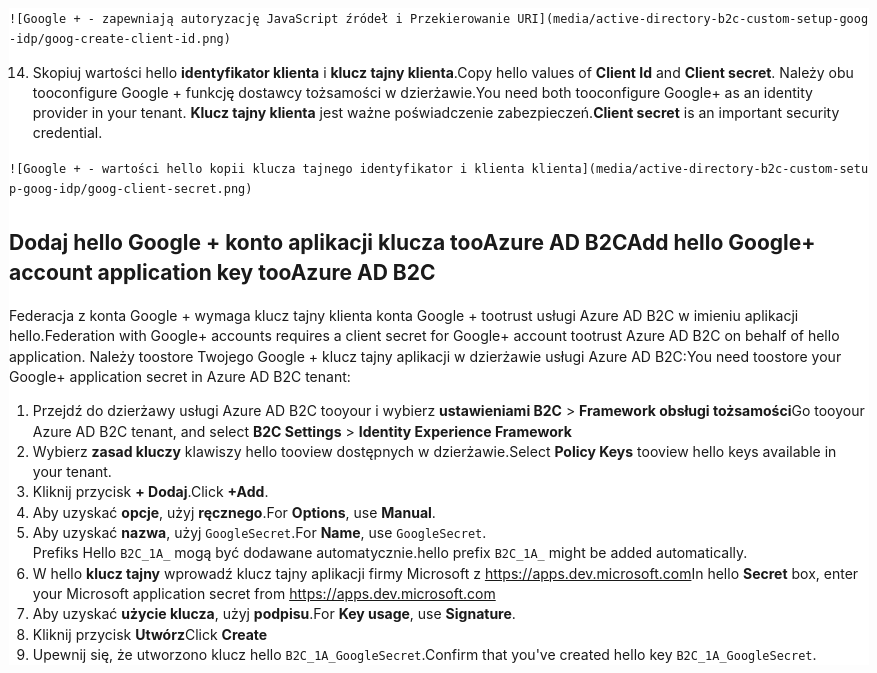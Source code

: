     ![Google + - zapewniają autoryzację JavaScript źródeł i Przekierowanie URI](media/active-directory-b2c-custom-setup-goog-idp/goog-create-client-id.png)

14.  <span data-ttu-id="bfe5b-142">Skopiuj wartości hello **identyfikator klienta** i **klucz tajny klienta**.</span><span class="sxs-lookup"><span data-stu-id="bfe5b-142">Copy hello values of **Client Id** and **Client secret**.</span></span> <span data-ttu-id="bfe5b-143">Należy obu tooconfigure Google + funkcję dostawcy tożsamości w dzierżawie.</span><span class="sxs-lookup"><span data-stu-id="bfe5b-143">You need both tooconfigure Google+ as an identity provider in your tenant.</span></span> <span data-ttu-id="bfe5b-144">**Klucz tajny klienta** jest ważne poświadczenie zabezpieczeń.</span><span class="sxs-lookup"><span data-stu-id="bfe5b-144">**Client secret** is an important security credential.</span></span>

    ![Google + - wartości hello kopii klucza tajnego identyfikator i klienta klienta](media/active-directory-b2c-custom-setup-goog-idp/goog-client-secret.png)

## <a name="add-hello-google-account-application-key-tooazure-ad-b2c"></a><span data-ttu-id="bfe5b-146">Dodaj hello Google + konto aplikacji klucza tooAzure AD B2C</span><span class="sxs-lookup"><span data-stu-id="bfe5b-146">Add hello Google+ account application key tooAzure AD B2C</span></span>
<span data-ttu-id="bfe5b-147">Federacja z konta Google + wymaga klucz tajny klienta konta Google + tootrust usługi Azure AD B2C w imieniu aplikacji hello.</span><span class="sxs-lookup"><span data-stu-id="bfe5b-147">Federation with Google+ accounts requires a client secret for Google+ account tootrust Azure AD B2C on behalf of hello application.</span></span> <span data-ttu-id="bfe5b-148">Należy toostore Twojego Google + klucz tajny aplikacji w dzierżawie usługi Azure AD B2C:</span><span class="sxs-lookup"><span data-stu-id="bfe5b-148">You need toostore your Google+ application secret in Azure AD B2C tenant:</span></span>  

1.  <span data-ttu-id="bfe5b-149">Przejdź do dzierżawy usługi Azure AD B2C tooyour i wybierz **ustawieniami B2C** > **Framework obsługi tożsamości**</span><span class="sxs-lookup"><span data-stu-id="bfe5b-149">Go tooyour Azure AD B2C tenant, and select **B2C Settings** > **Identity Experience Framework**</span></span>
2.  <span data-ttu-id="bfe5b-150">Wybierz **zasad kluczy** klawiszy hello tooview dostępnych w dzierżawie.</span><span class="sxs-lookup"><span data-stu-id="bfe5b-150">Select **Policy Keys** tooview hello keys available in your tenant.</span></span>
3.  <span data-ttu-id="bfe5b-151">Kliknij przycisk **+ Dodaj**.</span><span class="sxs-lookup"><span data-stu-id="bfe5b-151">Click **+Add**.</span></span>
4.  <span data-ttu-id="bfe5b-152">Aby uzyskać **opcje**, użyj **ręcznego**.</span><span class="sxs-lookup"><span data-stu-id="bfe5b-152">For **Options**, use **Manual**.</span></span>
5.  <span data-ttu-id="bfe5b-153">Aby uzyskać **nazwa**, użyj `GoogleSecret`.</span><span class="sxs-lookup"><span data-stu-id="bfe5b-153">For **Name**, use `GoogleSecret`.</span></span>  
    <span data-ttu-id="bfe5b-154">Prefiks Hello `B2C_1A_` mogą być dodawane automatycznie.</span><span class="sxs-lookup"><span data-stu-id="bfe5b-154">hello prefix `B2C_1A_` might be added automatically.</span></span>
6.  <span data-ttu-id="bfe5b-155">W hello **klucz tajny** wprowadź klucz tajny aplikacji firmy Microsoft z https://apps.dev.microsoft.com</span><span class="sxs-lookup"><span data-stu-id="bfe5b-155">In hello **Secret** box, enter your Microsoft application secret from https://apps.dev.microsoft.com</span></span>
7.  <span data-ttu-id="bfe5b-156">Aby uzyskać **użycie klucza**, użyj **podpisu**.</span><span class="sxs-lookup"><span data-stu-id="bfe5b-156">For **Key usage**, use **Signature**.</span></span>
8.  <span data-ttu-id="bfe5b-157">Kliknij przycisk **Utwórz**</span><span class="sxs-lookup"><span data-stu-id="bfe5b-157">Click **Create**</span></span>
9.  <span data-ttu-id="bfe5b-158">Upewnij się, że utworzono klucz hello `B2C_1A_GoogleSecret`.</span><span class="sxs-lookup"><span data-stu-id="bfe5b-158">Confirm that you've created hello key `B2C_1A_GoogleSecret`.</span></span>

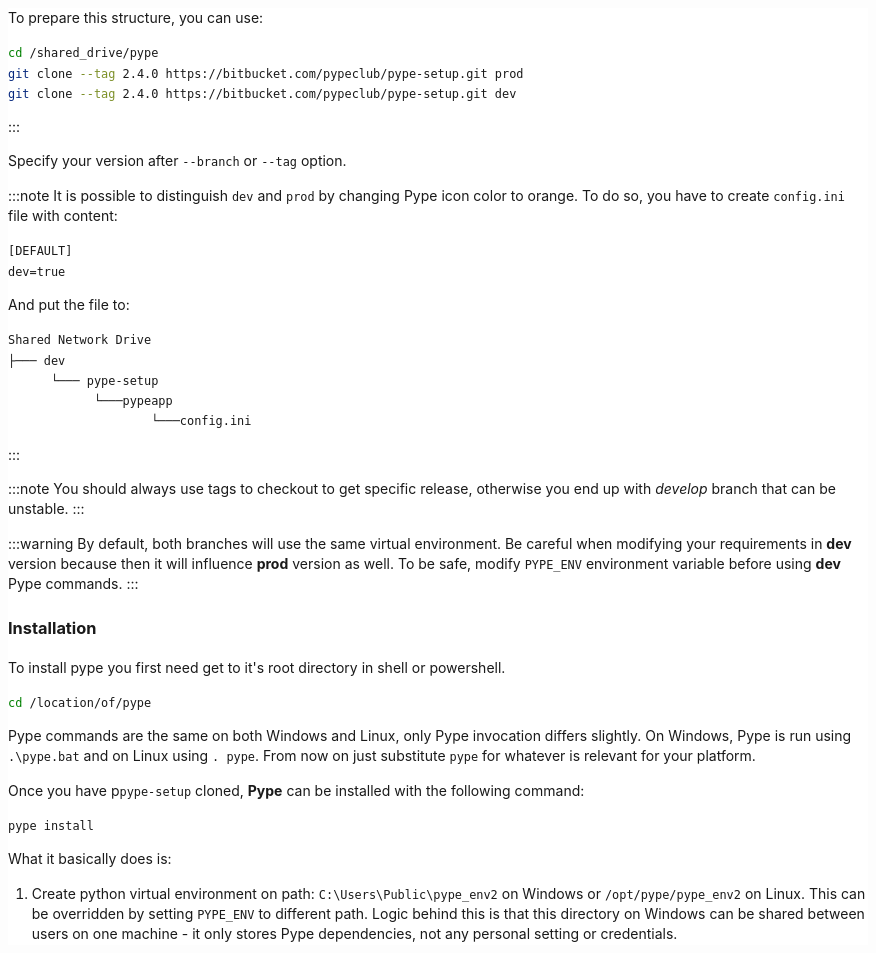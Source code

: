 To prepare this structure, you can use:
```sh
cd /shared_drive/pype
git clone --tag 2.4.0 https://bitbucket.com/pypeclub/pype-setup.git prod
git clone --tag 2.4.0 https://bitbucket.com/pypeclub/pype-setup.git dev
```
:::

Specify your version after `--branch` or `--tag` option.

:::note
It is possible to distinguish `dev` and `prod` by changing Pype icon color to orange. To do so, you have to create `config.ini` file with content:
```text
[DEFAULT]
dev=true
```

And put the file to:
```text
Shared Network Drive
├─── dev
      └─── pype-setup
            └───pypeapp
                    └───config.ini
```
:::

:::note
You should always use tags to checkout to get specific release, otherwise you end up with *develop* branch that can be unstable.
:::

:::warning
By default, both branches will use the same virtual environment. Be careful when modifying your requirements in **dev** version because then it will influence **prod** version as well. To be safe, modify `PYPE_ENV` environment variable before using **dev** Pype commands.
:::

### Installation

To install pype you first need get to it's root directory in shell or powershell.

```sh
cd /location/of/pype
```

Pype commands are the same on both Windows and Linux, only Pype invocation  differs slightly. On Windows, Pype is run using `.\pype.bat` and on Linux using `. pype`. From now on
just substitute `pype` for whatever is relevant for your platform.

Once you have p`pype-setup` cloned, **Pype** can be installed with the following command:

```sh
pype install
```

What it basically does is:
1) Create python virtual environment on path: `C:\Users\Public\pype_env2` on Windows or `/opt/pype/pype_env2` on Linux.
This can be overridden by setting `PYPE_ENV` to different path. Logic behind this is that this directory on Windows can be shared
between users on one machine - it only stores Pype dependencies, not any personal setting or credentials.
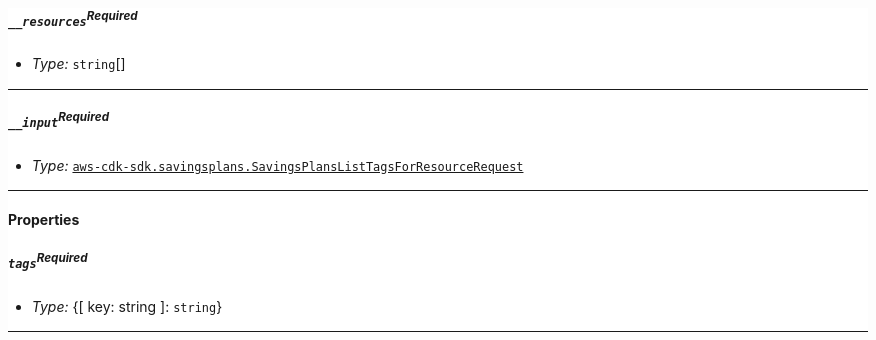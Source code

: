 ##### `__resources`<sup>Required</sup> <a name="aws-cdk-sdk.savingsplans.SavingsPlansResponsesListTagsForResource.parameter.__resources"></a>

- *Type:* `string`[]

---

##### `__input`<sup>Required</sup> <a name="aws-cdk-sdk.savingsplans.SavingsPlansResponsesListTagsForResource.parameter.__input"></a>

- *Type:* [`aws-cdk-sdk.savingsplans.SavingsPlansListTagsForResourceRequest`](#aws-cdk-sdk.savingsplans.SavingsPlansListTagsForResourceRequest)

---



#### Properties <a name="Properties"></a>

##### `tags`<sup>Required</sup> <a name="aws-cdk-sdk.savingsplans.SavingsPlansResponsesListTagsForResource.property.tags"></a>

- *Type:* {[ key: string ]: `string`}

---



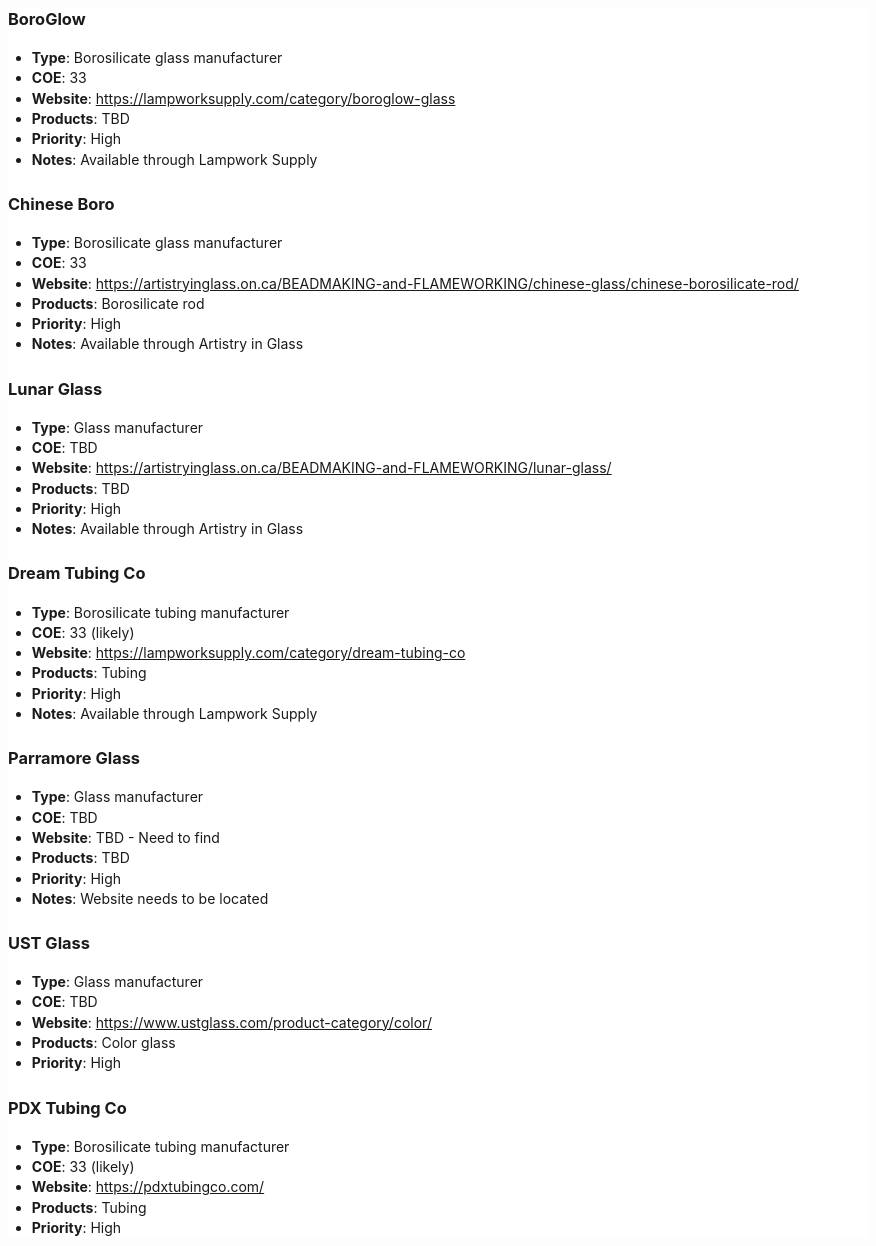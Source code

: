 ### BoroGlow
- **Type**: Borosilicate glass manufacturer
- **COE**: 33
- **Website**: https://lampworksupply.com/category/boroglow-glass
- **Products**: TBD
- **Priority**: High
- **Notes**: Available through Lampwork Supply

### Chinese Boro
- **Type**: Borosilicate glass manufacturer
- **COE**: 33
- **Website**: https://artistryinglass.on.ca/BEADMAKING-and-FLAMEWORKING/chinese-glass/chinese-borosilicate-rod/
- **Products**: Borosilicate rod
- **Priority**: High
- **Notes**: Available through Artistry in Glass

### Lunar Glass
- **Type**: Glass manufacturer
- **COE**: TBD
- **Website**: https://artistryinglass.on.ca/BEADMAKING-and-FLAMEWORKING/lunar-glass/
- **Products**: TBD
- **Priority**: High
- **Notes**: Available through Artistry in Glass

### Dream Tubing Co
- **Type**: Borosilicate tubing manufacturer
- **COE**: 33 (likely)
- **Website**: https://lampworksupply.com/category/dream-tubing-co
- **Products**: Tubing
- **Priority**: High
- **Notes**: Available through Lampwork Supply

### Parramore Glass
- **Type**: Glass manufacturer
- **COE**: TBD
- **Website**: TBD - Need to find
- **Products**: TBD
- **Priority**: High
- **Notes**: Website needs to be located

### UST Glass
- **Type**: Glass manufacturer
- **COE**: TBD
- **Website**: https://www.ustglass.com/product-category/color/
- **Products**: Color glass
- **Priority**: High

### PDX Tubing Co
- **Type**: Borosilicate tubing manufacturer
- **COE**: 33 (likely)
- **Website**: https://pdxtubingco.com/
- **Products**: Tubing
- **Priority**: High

Work item -> From the material above, tally every line that includes the word "SavingsPlansResponsesListTagsForResource" and state the count only.

Response area -> 3